Die Bundeswehr will EU-Bürger anwerben

Warum sollen junge Leute, die ein Leben lang von den Investitionen ihres Staates in sie zehren, nicht selbst ein Jahr in dieses Gemeinwesen investieren – qua allgemeine Dienstpflicht, für Männlein und Weiblein?

@ David Hecker / Getty Images

Die Bundeswehr pfeift aus den letzten Löchern. Nicht nur materiell: U-Boote tauchen nicht, Hubschrauber fliegen nicht, Panzer fahren nicht … Wir haben das hier bei TE immer wieder aufgegriffen wie hier und hier oder in diesem Beitrag hier.

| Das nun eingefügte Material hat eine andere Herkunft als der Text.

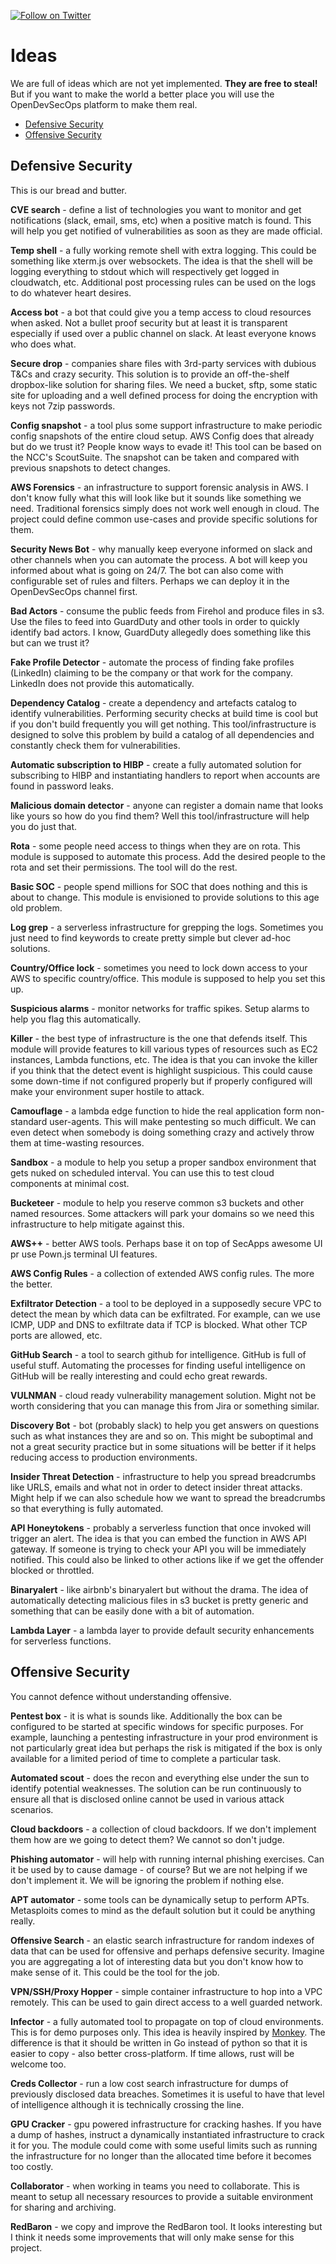 [![Follow on Twitter](https://img.shields.io/twitter/follow/opendevsecops.svg?logo=twitter)](https://twitter.com/opendevsecops)

# Ideas

We are full of ideas which are not yet implemented. **They are free to steal!** But if you want to make the world a better place you will use the OpenDevSecOps platform to make them real.

* [Defensive Security](#defensive-security)
* [Offensive Security](#offensive-security)

## Defensive Security

This is our bread and butter.

**CVE search** - define a list of technologies you want to monitor and get notifications (slack, email, sms, etc) when a positive match is found. This will help you get notified of vulnerabilities as soon as they are made official.

**Temp shell** - a fully working remote shell with extra logging. This could be something like xterm.js over websockets. The idea is that the shell will be logging everything to stdout which will respectively get logged in cloudwatch, etc. Additional post processing rules can be used on the logs to do whatever heart desires.

**Access bot** - a bot that could give you a temp access to cloud resources when asked. Not a bullet proof security but at least it is transparent especially if used over a public channel on slack. At least everyone knows who does what.

**Secure drop** - companies share files with 3rd-party services with dubious T&Cs and crazy security. This solution is to provide an off-the-shelf dropbox-like solution for sharing files. We need a bucket, sftp, some static site for uploading and a well defined process for doing the encryption with keys not 7zip passwords.

**Config snapshot** - a tool plus some support infrastructure to make periodic config snapshots of the entire cloud setup. AWS Config does that already but do we trust it? People know ways to evade it! This tool can be based on the NCC's ScoutSuite. The snapshot can be taken and compared with previous snapshots to detect changes.

**AWS Forensics** - an infrastructure to support forensic analysis in AWS. I don't know fully what this will look like but it sounds like something we need. Traditional forensics simply does not work well enough in cloud. The project could define common use-cases and provide specific solutions for them.

**Security News Bot** - why manually keep everyone informed on slack and other channels when you can automate the process. A bot will keep you informed about what is going on 24/7. The bot can also come with configurable set of rules and filters. Perhaps we can deploy it in the OpenDevSecOps channel first.

**Bad Actors** - consume the public feeds from Firehol and produce files in s3. Use the files to feed into GuardDuty and other tools in order to quickly identify bad actors. I know, GuardDuty allegedly does something like this but can we trust it?

**Fake Profile Detector** - automate the process of finding fake profiles (LinkedIn) claiming to be the company or that work for the company. LinkedIn does not provide this automatically.

**Dependency Catalog** - create a dependency and artefacts catalog to identify vulnerabilities. Performing security checks at build time is cool but if you don't build frequently you will get nothing. This tool/infrastructure is designed to solve this problem by build a catalog of all dependencies and constantly check them for vulnerabilities.

**Automatic subscription to HIBP** - create a fully automated solution for subscribing to HIBP and instantiating handlers to report when accounts are found in password leaks.

**Malicious domain detector** - anyone can register a domain name that looks like yours so how do you find them? Well this tool/infrastructure will help you do just that.

**Rota** - some people need access to things when they are on rota. This module is supposed to automate this process. Add the desired people to the rota and set their permissions. The tool will do the rest.

**Basic SOC** - people spend millions for SOC that does nothing and this is about to change. This module is envisioned to provide solutions to this age old problem.

**Log grep** - a serverless infrastructure for grepping the logs. Sometimes you just need to find keywords to create pretty simple but clever ad-hoc solutions.

**Country/Office lock** - sometimes you need to lock down access to your AWS to specific country/office. This module is supposed to help you set this up.

**Suspicious alarms** - monitor networks for traffic spikes. Setup alarms to help you flag this automatically.

**Killer** - the best type of infrastructure is the one that defends itself. This module will provide features to kill various types of resources such as EC2 instances, Lambda functions, etc. The idea is that you can invoke the killer if you think that the detect event is highlight suspicious. This could cause some down-time if not configured properly but if properly configured will make your environment super hostile to attack.

**Camouflage** - a lambda edge function to hide the real application form non-standard user-agents. This will make pentesting so much difficult. We can even detect when somebody is doing something crazy and actively throw them at time-wasting resources.

**Sandbox** - a module to help you setup a proper sandbox environment that gets nuked on scheduled interval. You can use this to test cloud components at minimal cost.

**Bucketeer** - module to help you reserve common s3 buckets and other named resources. Some attackers will park your domains so we need this infrastructure to help mitigate against this.

**AWS++** - better AWS tools. Perhaps base it on top of SecApps awesome UI pr use Pown.js terminal UI features.

**AWS Config Rules** - a collection of extended AWS config rules. The more the better.

**Exfiltrator Detection** - a tool to be deployed in a supposedly secure VPC to detect the mean by which data can be exfiltrated. For example, can we use ICMP, UDP and DNS to exfiltrate data if TCP is blocked. What other TCP ports are allowed, etc.

**GitHub Search** - a tool to search github for intelligence. GitHub is full of useful stuff. Automating the processes for finding useful intelligence on GitHub will be really interesting and could echo great rewards.

**VULNMAN** - cloud ready vulnerability management solution. Might not be worth considering that you can manage this from Jira or something similar.

**Discovery Bot** - bot (probably slack) to help you get answers on questions such as what instances they are and so on. This might be suboptimal and not a great security practice but in some situations will be better if it helps reducing access to production environments.

**Insider Threat Detection** - infrastructure to help you spread breadcrumbs like URLS, emails and what not in order to detect insider threat attacks. Might help if we can also schedule how we want to spread the breadcrumbs so that everything is fully automated.

**API Honeytokens** - probably a serverless function that once invoked will trigger an alert. The idea is that you can embed the function in AWS API gateway. If someone is trying to check your API you will be immediately notified. This could also be linked to other actions like if we get the offender blocked or throttled.

**Binaryalert** - like airbnb's binaryalert but without the drama. The idea of automatically detecting malicious files in s3 bucket is pretty generic and something that can be easily done with a bit of automation.

**Lambda Layer** - a lambda layer to provide default security enhancements for serverless functions.

## Offensive Security

You cannot defence without understanding offensive.

**Pentest box** - it is what is sounds like. Additionally the box can be configured to be started at specific windows for specific purposes. For example, launching a pentesting infrastructure in your prod environment is not particularly great idea but perhaps the risk is mitigated if the box is only available for a limited period of time to complete a particular task.

**Automated scout** - does the recon and everything else under the sun to identify potential weaknesses. The solution can be run continuously to ensure all that is disclosed online cannot be used in various attack scenarios.

**Cloud backdoors** - a collection of cloud backdoors. If we don't implement them how are we going to detect them? We cannot so don't judge.

**Phishing automator** - will help with running internal phishing exercises. Can it be used by to cause damage - of course? But we are not helping if we don't implement it. We will be ignoring the problem if nothing else.

**APT automator** - some tools can be dynamically setup to perform APTs. Metasploits comes to mind as the default solution but it could be anything really.

**Offensive Search** - an elastic search infrastructure for random indexes of data that can be used for offensive and perhaps defensive security. Imagine you are aggregating a lot of interesting data but you don't know how to make sense of it. This could be the tool for the job.

**VPN/SSH/Proxy Hopper** - simple container infrastructure to hop into a VPC remotely. This can be used to gain direct access to a well guarded network.

**Infector** - a fully automated tool to propagate on top of cloud environments. This is for demo purposes only. This idea is heavily inspired by [Monkey](https://github.com/guardicore/monkey). The difference is that it should be written in Go instead of python so that it is easier to copy - also better cross-platform. If time allows, rust will be welcome too.

**Creds Collector** - run a low cost search infrastructure for dumps of previously disclosed data breaches. Sometimes it is useful to have that level of intelligence although it is technically crossing the line.

**GPU Cracker** - gpu powered infrastructure for cracking hashes. If you have a dump of hashes, instruct a dynamically instantiated infrastructure to crack it for you. The module could come with some useful limits such as running the infrastructure for no longer than the allocated time before it becomes too costly.

**Collaborator** - when working in teams you need to collaborate. This is meant to setup all necessary resources to provide a suitable environment for sharing and archiving.

**RedBaron** - we copy and improve the RedBaron tool. It looks interesting but I think it needs some improvements that will only make sense for this project.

Ein anderes Riesenproblem, das lange unter der Decke blieb, wird jetzt ebenfalls virulent und öffentlich: Der Bundeswehr fehlt es an Nachwuchs. Konkret heißt das: Die politische Zielvorgabe, die Personalstärke der Bundeswehr von derzeit 180.000 in den kommenden Jahren auf 198.000 zu erhöhen, ist wohl kaum realisierbar. Ob die Idee, jetzt EU-Ausländer für die Bundeswehr anzuwerben, der Weisheit letzter Schluss ist, darf bezweifelt werden.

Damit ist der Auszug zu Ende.